В другом детском саду перегрузка детей началась с оформления зала. Возле снежной горы стояла “баба”, наряженная в красную шапку, — руководительница детсада, одетая в вату так, что видны были только глаза. Это мешало детям сосредоточить внимание на елке, а “баба” их пугала. “Ой, она дышит..”, “она правдишная”, — говорили дети. (“Баба” долгое время стояла неподвижно.) Зачем создавать такое мучение для педагога-ряженого? Зачем пугать детей?
В другом детском саду на елке в группе для 3–4-леток торжественно вошел дед-мороз с палкой, запел песню “Не ветер бушует над бором” — шесть ребят расплакались. И несмотря на то, что руководительница сняла у деда-мороза бороду и усы, никто не хотел брать подарка».
Многим из этих рекомендаций мы следуем до сих пор. За семьдесят лет они въелись нам в мозг. Мы даже не можем помыслить себе, что Новый год в детском учреждении можно встречать как-нибудь иначе. И попробовал бы кто-нибудь сегодня запретить елку или отменить тех самых «ряженых», присутствие которых так горячо обсуждалось в 1936 году.

Дед Мороз
и Снегурочка

Дед Мороз, если внимательно проследить его «творческую биографию», относительно молод. Даже юн. Он не был связан с рождественской елкой и появился на новогоднем празднике сначала в ряду других ряженых. Но его фольклорные корни (Морозко, Мороз-воевода, Мороз Иванович), его зимняя природа и царственный образ очень быстро обеспечили ему главенствующее положение среди персонажей елочных праздников.
Но тот Дед Мороз, с которым мы связываем детское ожидание волшебства и подарков, — все же продукт послевоенного времени. Его образ окончательно сложился и отточился в сценариях кремлевских елок, которые писали, как ни крути, мастера слова — Сергей Михалков и Лев Кассиль.

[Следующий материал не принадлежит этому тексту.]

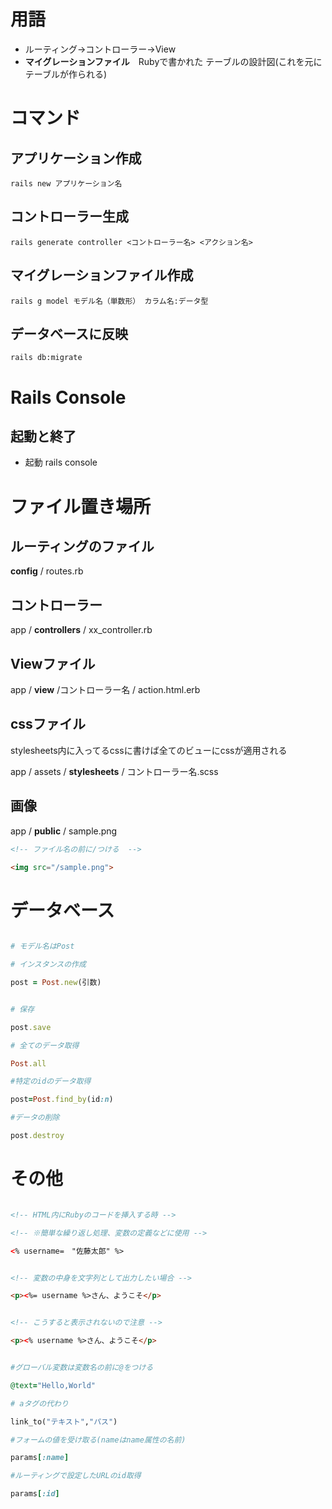 
# 用語

- ルーティング→コントローラー→View
- **マイグレーションファイル**　Rubyで書かれた テーブルの設計図(これを元にテーブルが作られる)


# コマンド

## アプリケーション作成

`rails new アプリケーション名`

## コントローラー生成

`rails generate controller <コントローラー名> <アクション名>`

## マイグレーションファイル作成

`rails g model モデル名（単数形） カラム名:データ型`

## データベースに反映

`rails db:migrate` 

# Rails Console

## 起動と終了

- 起動  rails console

# ファイル置き場所

## ルーティングのファイル

**config** / routes.rb

## コントローラー

app / **controllers** / xx_controller.rb

##  Viewファイル

app / **view** /コントローラー名 / action.html.erb

## cssファイル

stylesheets内に入ってるcssに書けば全てのビューにcssが適用される

app / assets / **stylesheets** / コントローラー名.scss


## 画像

app / **public** / sample.png

```html
<!-- ファイル名の前に/つける  -->

<img src="/sample.png">

```

# データベース

```Ruby

# モデル名はPost

# インスタンスの作成

post = Post.new(引数)


# 保存

post.save

# 全てのデータ取得

Post.all

#特定のidのデータ取得

post=Post.find_by(id:n)

#データの削除

post.destroy

```

# その他

```html

<!-- HTML内にRubyのコードを挿入する時 -->

<!-- ※簡単な繰り返し処理、変数の定義などに使用 -->

<% username=　"佐藤太郎" %>


<!-- 変数の中身を文字列として出力したい場合 -->

<p><%= username %>さん、ようこそ</p>


<!-- こうすると表示されないので注意 -->

<p><% username %>さん、ようこそ</p>

```

```Ruby

#グローバル変数は変数名の前に@をつける

@text="Hello,World"

# aタグの代わり

link_to("テキスト","パス")

#フォームの値を受け取る(nameはname属性の名前)

params[:name]

#ルーティングで設定したURLのid取得

params[:id]

```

Они же подарили волшебному Деду верную спутницу.
Само имя «Снегурочка» изначально связано с русской народной сказкой, в которой бездетные дед и баба решают слепить себе доченьку из снега. Случается чудо, снежная девочка оживает и приходит в дом к старикам, радуя их самим своим существованием, а также красотой, добротой и трудолюбием. В результате дед с бабой забывают о чудесном происхождении Снегурочки, о ее особой, нечеловеческой природе. Они хотят видеть в ней обычного ребенка среди обычных детей, хотят, чтобы Снегурочка «веселилась», и этим губят ее: отправляют прыгать с парнями и девушками через костер.
Печальная сказка о родительской глупости, о желании навязать ребенку свои представления о счастье.

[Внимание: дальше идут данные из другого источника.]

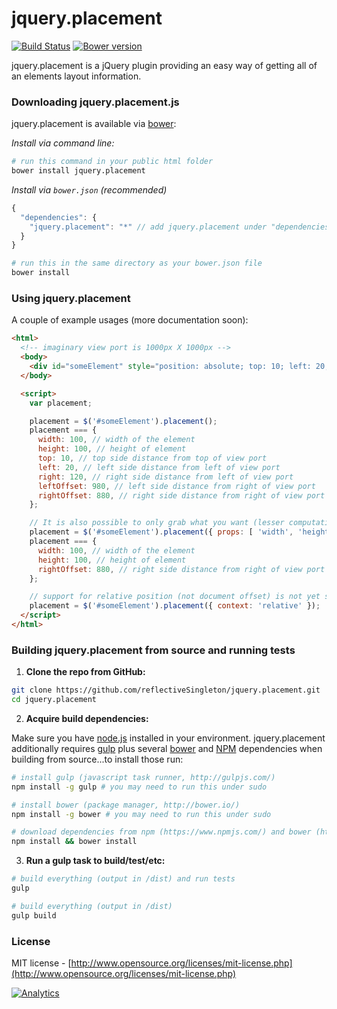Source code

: jquery.placement
================

[![Build Status](https://travis-ci.org/reflectiveSingleton/jquery.placement.png?branch=master)](https://travis-ci.org/reflectiveSingleton/jquery.placement) [![Bower version](https://badge.fury.io/bo/jquery.placement.png)](http://badge.fury.io/bo/jquery.placement)

jquery.placement is a jQuery plugin providing an easy way of getting all of an elements layout information.

### Downloading jquery.placement.js

jquery.placement is available via [bower](http://bower.io/):

*Install via command line:*
```bash
# run this command in your public html folder
bower install jquery.placement
```

*Install via ```bower.json``` (recommended)*
```javascript
{
  "dependencies": {
    "jquery.placement": "*" // add jquery.placement under "dependencies"
  }
}
```
```bash
# run this in the same directory as your bower.json file
bower install
```

### Using jquery.placement

A couple of example usages (more documentation soon):

```html
<html>
  <!-- imaginary view port is 1000px X 1000px -->
  <body>
    <div id="someElement" style="position: absolute; top: 10; left: 20; width: 100px; height: 100px;"></div>
  </body>

  <script>
    var placement;

    placement = $('#someElement').placement();
    placement === {
      width: 100, // width of the element
      height: 100, // height of element
      top: 10, // top side distance from top of view port
      left: 20, // left side distance from left of view port
      right: 120, // right side distance from left of view port
      leftOffset: 980, // left side distance from right of view port
      rightOffset: 880, // right side distance from right of view port
    };

    // It is also possible to only grab what you want (lesser computationally intensive)
    placement = $('#someElement').placement({ props: [ 'width', 'height', 'rightOffset' ] });
    placement === {
      width: 100, // width of the element
      height: 100, // height of element
      rightOffset: 880, // right side distance from right of view port
    };

    // support for relative position (not document offset) is not yet supported (upcomming):
    placement = $('#someElement').placement({ context: 'relative' });
  </script>
</html>
```

### Building jquery.placement from source and running tests

1) **Clone the repo from GitHub:**

```bash
git clone https://github.com/reflectiveSingleton/jquery.placement.git
cd jquery.placement
```

2) **Acquire build dependencies:**

Make sure you have [node.js](http://nodejs.org/) installed in your environment. jquery.placement additionally requires [gulp](http://gulpjs.com/) plus several [bower](http://bower.io/) and [NPM](https://www.npmjs.com/) dependencies when building from source...to install those run:

```bash
# install gulp (javascript task runner, http://gulpjs.com/)
npm install -g gulp # you may need to run this under sudo

# install bower (package manager, http://bower.io/)
npm install -g bower # you may need to run this under sudo

# download dependencies from npm (https://www.npmjs.com/) and bower (http://bower.io/)
npm install && bower install
```

3) **Run a gulp task to build/test/etc:**

```bash
# build everything (output in /dist) and run tests
gulp

# build everything (output in /dist)
gulp build
```

### License

MIT license - [http://www.opensource.org/licenses/mit-license.php](http://www.opensource.org/licenses/mit-license.php)

[![Analytics](https://ga-beacon.appspot.com/UA-52543452-1/jquery.placement/GITHUB-ROOT)](https://github.com/reflectiveSingleton/ga-beacon)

Но, конечно, не это усмотрел в образе Снегурочки великий драматург XIX столетия Алексей Николаевич Островский. Для него Снегурочка стала трагическим символом красоты, не выдерживающей испытания страстной человеческой любовью. «Снегурочка» Островского побудит Римского-Корсакова написать оперу, а Михаила Врубеля вдохновит на создание живописного образа.
Но это сюжеты, связанные с культурной жизнью дореволюционной России. И Снегурочка Врубеля и Островского имеет мало общего с той Снегурочкой, которую мы знаем как верную спутницу Деда Мороза.
В драме Островского повествуется о Снегурочке — дочери Весны и Мороза, волшебной девушке, появившейся на стыке времен года. Весна и Мороз отправляют ее к людям, считая, что там ей будет лучше, чем в лесу — в их дочери слишком много человеческого. Усыновляют Снегурочку бобыль с бобылихой — бездетные крестьяне из царства Берендея (этот сюжетный ход Островский заимствовал из народной сказки).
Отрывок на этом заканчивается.